According to Maziv, Vumatel recently achieved milestones by passing over two million homes, while also extending the network to over 50 000km of fibre laid.
It adds that Vumatel increased its coverage by passing one million homes within the last three-and-a-half years in underserviced, lower income areas.
Combined with DFA’s 15 000km of fibre, it says Maziv’s fibre reach is extensive throughout South Africa.
Dewald Booysen, chief operations officer at Vumatel, says: “The accelerated expansion of our network into underserved areas embodies the Maziv vision and values. We believe high-quality broadband is critical to allow all South Africans to access opportunities on the global stage.
“We have rolled out coverage in areas like Soweto, Khayalitsha, Umlazi and many more. These are traditionally overlooked communities.
“Vuma’s approach is also community-oriented and enables us to work with the community to overcome challenges that have traditionally hampered efforts. Our commitment to the community is also driven by our vision to connect every school we pass with a free 1GB connection, and we have now connected over 700 schools.”

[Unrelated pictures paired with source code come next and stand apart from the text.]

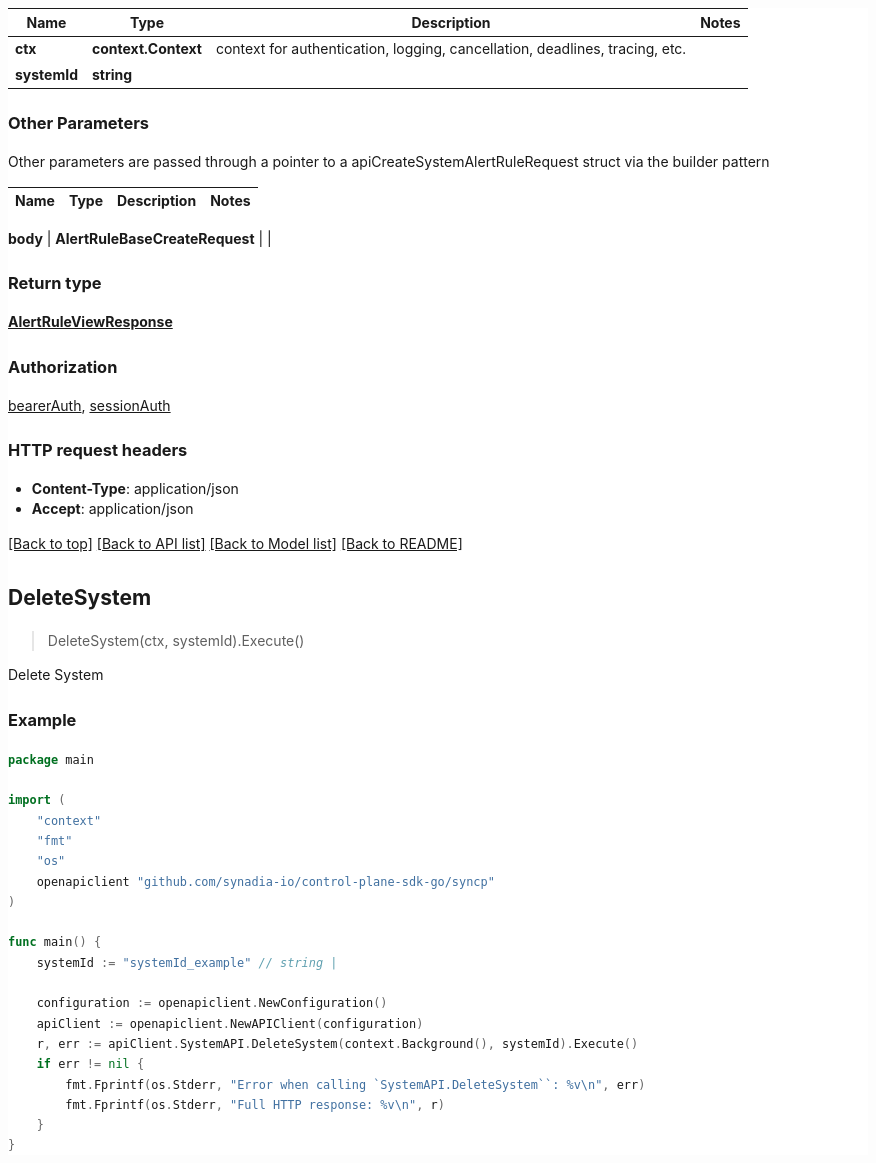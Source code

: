 Name | Type | Description  | Notes
------------- | ------------- | ------------- | -------------
**ctx** | **context.Context** | context for authentication, logging, cancellation, deadlines, tracing, etc.
**systemId** | **string** |  | 

### Other Parameters

Other parameters are passed through a pointer to a apiCreateSystemAlertRuleRequest struct via the builder pattern


Name | Type | Description  | Notes
------------- | ------------- | ------------- | -------------

 **body** | **AlertRuleBaseCreateRequest** |  | 

### Return type

[**AlertRuleViewResponse**](AlertRuleViewResponse.md)

### Authorization

[bearerAuth](../README.md#bearerAuth), [sessionAuth](../README.md#sessionAuth)

### HTTP request headers

- **Content-Type**: application/json
- **Accept**: application/json

[[Back to top]](#) [[Back to API list]](../README.md#documentation-for-api-endpoints)
[[Back to Model list]](../README.md#documentation-for-models)
[[Back to README]](../README.md)


## DeleteSystem

> DeleteSystem(ctx, systemId).Execute()

Delete System



### Example

```go
package main

import (
    "context"
    "fmt"
    "os"
    openapiclient "github.com/synadia-io/control-plane-sdk-go/syncp"
)

func main() {
    systemId := "systemId_example" // string | 

    configuration := openapiclient.NewConfiguration()
    apiClient := openapiclient.NewAPIClient(configuration)
    r, err := apiClient.SystemAPI.DeleteSystem(context.Background(), systemId).Execute()
    if err != nil {
        fmt.Fprintf(os.Stderr, "Error when calling `SystemAPI.DeleteSystem``: %v\n", err)
        fmt.Fprintf(os.Stderr, "Full HTTP response: %v\n", r)
    }
}
```
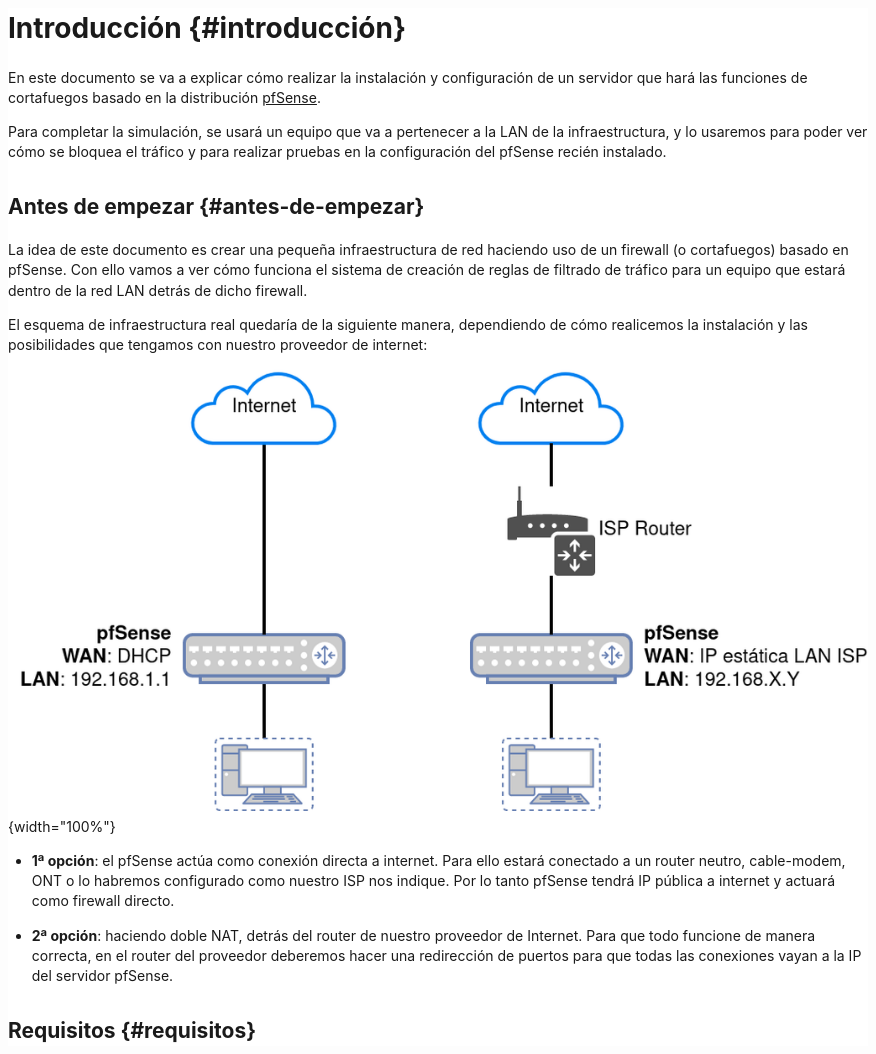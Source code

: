 
# Introducción {#introducción}

En este documento se va a explicar cómo realizar la instalación y configuración de un servidor que hará las funciones de cortafuegos basado en la distribución [pfSense](https://www.pfsense.org/).

Para completar la simulación, se usará un equipo que va a pertenecer a la LAN de la infraestructura, y lo usaremos para poder ver cómo se bloquea el tráfico y para realizar pruebas en la configuración del pfSense recién instalado.

## Antes de empezar {#antes-de-empezar}

La idea de este documento es crear una pequeña infraestructura de red haciendo uso de un firewall (o cortafuegos) basado en pfSense. Con ello vamos a ver cómo funciona el sistema de creación de reglas de filtrado de tráfico para un equipo que estará dentro de la red LAN detrás de dicho firewall.

El esquema de infraestructura real quedaría de la siguiente manera, dependiendo de cómo realicemos la instalación y las posibilidades que tengamos con nuestro proveedor de internet:

![\ ](img/pfsense/pfsense_infraestructure.png){width="100%"}

-   **1ª opción**: el pfSense actúa como conexión directa a internet. Para ello estará conectado a un router neutro, cable-modem, ONT o lo habremos configurado como nuestro ISP nos indique. Por lo tanto pfSense tendrá IP pública a internet y actuará como firewall directo.

-   **2ª opción**: haciendo doble NAT, detrás del router de nuestro proveedor de Internet. Para que todo funcione de manera correcta, en el router del proveedor deberemos hacer una redirección de puertos para que todas las conexiones vayan a la IP del servidor pfSense.

## Requisitos {#requisitos}

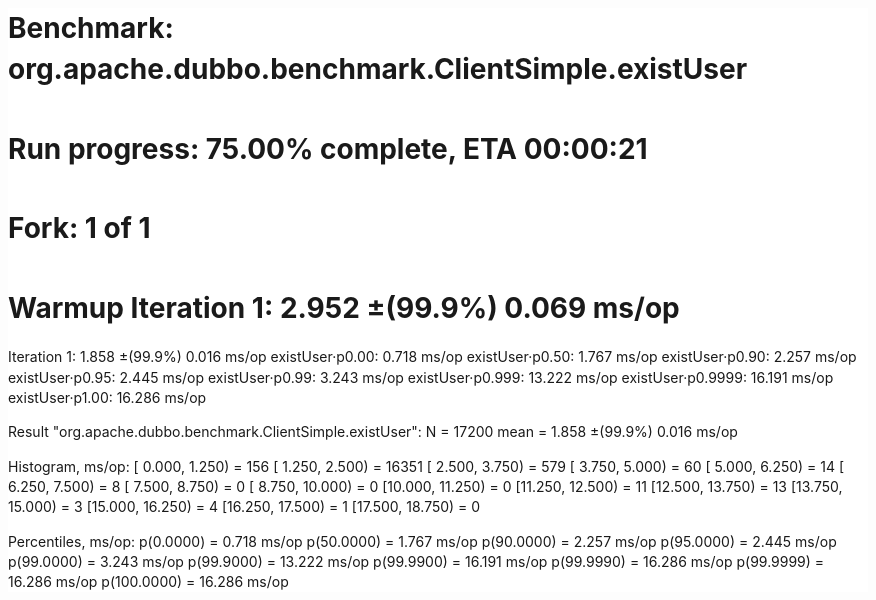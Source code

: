 # Benchmark: org.apache.dubbo.benchmark.ClientSimple.existUser

# Run progress: 75.00% complete, ETA 00:00:21
# Fork: 1 of 1
# Warmup Iteration   1: 2.952 ±(99.9%) 0.069 ms/op
Iteration   1: 1.858 ±(99.9%) 0.016 ms/op
                 existUser·p0.00:   0.718 ms/op
                 existUser·p0.50:   1.767 ms/op
                 existUser·p0.90:   2.257 ms/op
                 existUser·p0.95:   2.445 ms/op
                 existUser·p0.99:   3.243 ms/op
                 existUser·p0.999:  13.222 ms/op
                 existUser·p0.9999: 16.191 ms/op
                 existUser·p1.00:   16.286 ms/op



Result "org.apache.dubbo.benchmark.ClientSimple.existUser":
  N = 17200
  mean =      1.858 ±(99.9%) 0.016 ms/op

  Histogram, ms/op:
    [ 0.000,  1.250) = 156 
    [ 1.250,  2.500) = 16351 
    [ 2.500,  3.750) = 579 
    [ 3.750,  5.000) = 60 
    [ 5.000,  6.250) = 14 
    [ 6.250,  7.500) = 8 
    [ 7.500,  8.750) = 0 
    [ 8.750, 10.000) = 0 
    [10.000, 11.250) = 0 
    [11.250, 12.500) = 11 
    [12.500, 13.750) = 13 
    [13.750, 15.000) = 3 
    [15.000, 16.250) = 4 
    [16.250, 17.500) = 1 
    [17.500, 18.750) = 0 

  Percentiles, ms/op:
      p(0.0000) =      0.718 ms/op
     p(50.0000) =      1.767 ms/op
     p(90.0000) =      2.257 ms/op
     p(95.0000) =      2.445 ms/op
     p(99.0000) =      3.243 ms/op
     p(99.9000) =     13.222 ms/op
     p(99.9900) =     16.191 ms/op
     p(99.9990) =     16.286 ms/op
     p(99.9999) =     16.286 ms/op
    p(100.0000) =     16.286 ms/op
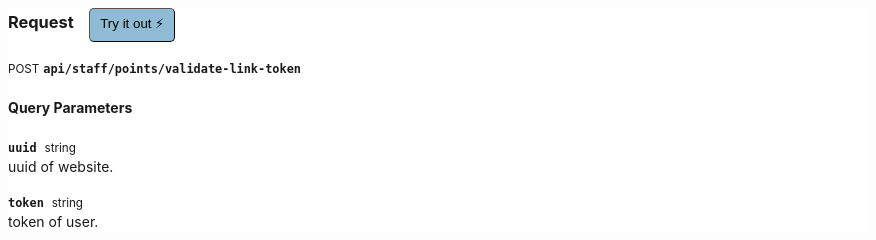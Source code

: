 
<div id="execution-results-POSTapi-staff-points-validate-link-token" hidden>
    <blockquote>Received response<span id="execution-response-status-POSTapi-staff-points-validate-link-token"></span>:</blockquote>
    <pre class="json"><code id="execution-response-content-POSTapi-staff-points-validate-link-token"></code></pre>
</div>
<div id="execution-error-POSTapi-staff-points-validate-link-token" hidden>
    <blockquote>Request failed with error:</blockquote>
    <pre><code id="execution-error-message-POSTapi-staff-points-validate-link-token"></code></pre>
</div>
<form id="form-POSTapi-staff-points-validate-link-token" data-method="POST" data-path="api/staff/points/validate-link-token" data-authed="1" data-hasfiles="0" data-headers='{"Authorization":"Bearer {YOUR_AUTH_KEY}","Content-Type":"application\/json","Accept":"application\/json"}' onsubmit="event.preventDefault(); executeTryOut('POSTapi-staff-points-validate-link-token', this);">
<h3>
    Request&nbsp;&nbsp;&nbsp;
        <button type="button" style="background-color: #8fbcd4; padding: 5px 10px; border-radius: 5px; border-width: thin;" id="btn-tryout-POSTapi-staff-points-validate-link-token" onclick="tryItOut('POSTapi-staff-points-validate-link-token');">Try it out ⚡</button>
    <button type="button" style="background-color: #c97a7e; padding: 5px 10px; border-radius: 5px; border-width: thin;" id="btn-canceltryout-POSTapi-staff-points-validate-link-token" onclick="cancelTryOut('POSTapi-staff-points-validate-link-token');" hidden>Cancel</button>&nbsp;&nbsp;
    <button type="submit" style="background-color: #6ac174; padding: 5px 10px; border-radius: 5px; border-width: thin;" id="btn-executetryout-POSTapi-staff-points-validate-link-token" hidden>Send Request 💥</button>
    </h3>
<p>
<small class="badge badge-black">POST</small>
 <b><code>api/staff/points/validate-link-token</code></b>
</p>
<p>
<label id="auth-POSTapi-staff-points-validate-link-token" hidden>Authorization header: <b><code>Bearer </code></b><input type="text" name="Authorization" data-prefix="Bearer " data-endpoint="POSTapi-staff-points-validate-link-token" data-component="header"></label>
</p>
<h4 class="fancy-heading-panel"><b>Query Parameters</b></h4>
<p>
<b><code>uuid</code></b>&nbsp;&nbsp;<small>string</small>  &nbsp;
<input type="text" name="uuid" data-endpoint="POSTapi-staff-points-validate-link-token" data-component="query" required  hidden>
<br>
uuid of website.
</p>
<p>
<b><code>token</code></b>&nbsp;&nbsp;<small>string</small>  &nbsp;
<input type="text" name="token" data-endpoint="POSTapi-staff-points-validate-link-token" data-component="query" required  hidden>
<br>
token of user.
</p>
</form>
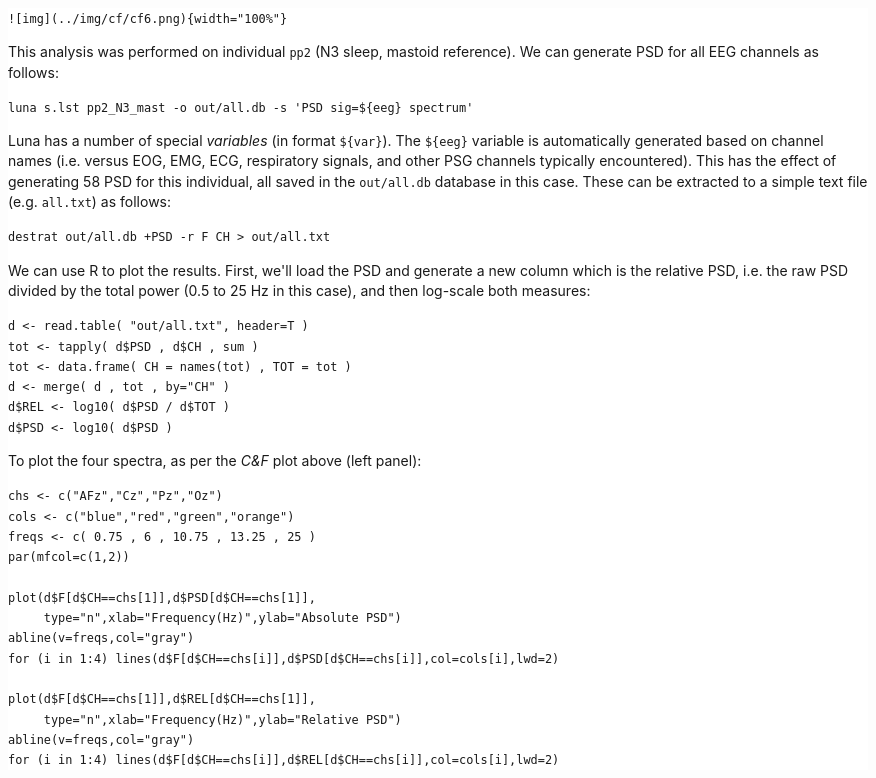     ![img](../img/cf/cf6.png){width="100%"}


This analysis was performed on individual `pp2` (N3 sleep, mastoid reference). We can generate PSD
for all EEG channels as follows:

```
luna s.lst pp2_N3_mast -o out/all.db -s 'PSD sig=${eeg} spectrum'
```

Luna has a number of special _variables_ (in format `${var}`).  The `${eeg}` variable is automatically generated
based on channel names (i.e. versus EOG, EMG, ECG, respiratory signals, and other PSG channels typically encountered).
This has the effect of generating 58 PSD for this individual, all saved in the `out/all.db` database in this case.  These
can be extracted to a simple text file (e.g. `all.txt`) as follows:
```
destrat out/all.db +PSD -r F CH > out/all.txt
```
We can use R to plot the results.  First, we'll load the PSD and generate a new column which is the relative PSD,
i.e. the raw PSD divided by the total power (0.5 to 25 Hz in this case), and then log-scale both measures:
```
d <- read.table( "out/all.txt", header=T )
tot <- tapply( d$PSD , d$CH , sum ) 
tot <- data.frame( CH = names(tot) , TOT = tot ) 
d <- merge( d , tot , by="CH" )
d$REL <- log10( d$PSD / d$TOT )
d$PSD <- log10( d$PSD ) 
```

To plot the four spectra, as per the _C&F_ plot above (left panel):
```
chs <- c("AFz","Cz","Pz","Oz")
cols <- c("blue","red","green","orange")
freqs <- c( 0.75 , 6 , 10.75 , 13.25 , 25 )
par(mfcol=c(1,2))

plot(d$F[d$CH==chs[1]],d$PSD[d$CH==chs[1]],
     type="n",xlab="Frequency(Hz)",ylab="Absolute PSD")
abline(v=freqs,col="gray")
for (i in 1:4) lines(d$F[d$CH==chs[i]],d$PSD[d$CH==chs[i]],col=cols[i],lwd=2)

plot(d$F[d$CH==chs[1]],d$REL[d$CH==chs[1]],
     type="n",xlab="Frequency(Hz)",ylab="Relative PSD")
abline(v=freqs,col="gray")
for (i in 1:4) lines(d$F[d$CH==chs[i]],d$REL[d$CH==chs[i]],col=cols[i],lwd=2)
```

Booysen also mentions the recent launch of its partnership with Huawei, to test 50GB GPON services on the Vuma network.
“This is an exciting move to future-proof our network and prepare for next-generation services and demands.”
According to Maziv, DFA has embarked on a R400 million fibre network infrastructure expansion project to enhance its provision of connectivity hardware, to allow high-speed connectivity to more businesses and contribute to the country’s digital transformation efforts, enabling greater access to online services and improving economic growth.
The company points out that the infrastructure upgrade, which will be carried out in three phases over an estimated 18-month period, “will ensure faster delivery of network services to customers and improved network performance, while providing a scalable solution to meet increasing demand for connectivity services from customers”.
“Since DFA first launched its FTTB [fibre-to-the-business] connectivity services in 2015, our business customer base has grown and evolved considerably,” says Andreas Uys, chief technology officer of DFA.
“DFA is investing heavily in enhancing and upgrading its existing infrastructure environment, to ensure we are able to deliver high volumes of FTTB connectivity and provide customers with a consistently high standard of service delivery.”
DFA offers managed connectivity services, also known as the “data link layer”, which operates on a flat node-to-node basis using dedicated connections that provide a direct and secure network connection.
As part of the upgrade project, DFA will deploy 800 additional dry underground distribution cabinet (DUDC) units. According to the firm, these have been developed and manufactured in South Africa to DFA’s specifications.
It says the additional units will shorten the distance that data travels from the customer and over the network using dedicated cables, ensuring the shortest possible installation times.
The deployment of the new DUDC units is designed to accommodate future growth and demand on the network, with the ability to scale up fibre deployment to meet demand as it increases, it explains.
“The additional DUDC units and dedicated cables aggregate traffic closer to the customer, which at the end of the day means faster deployment and installation, and our customers can expect a significant improvement in their connectivity experience,” concludes Uys.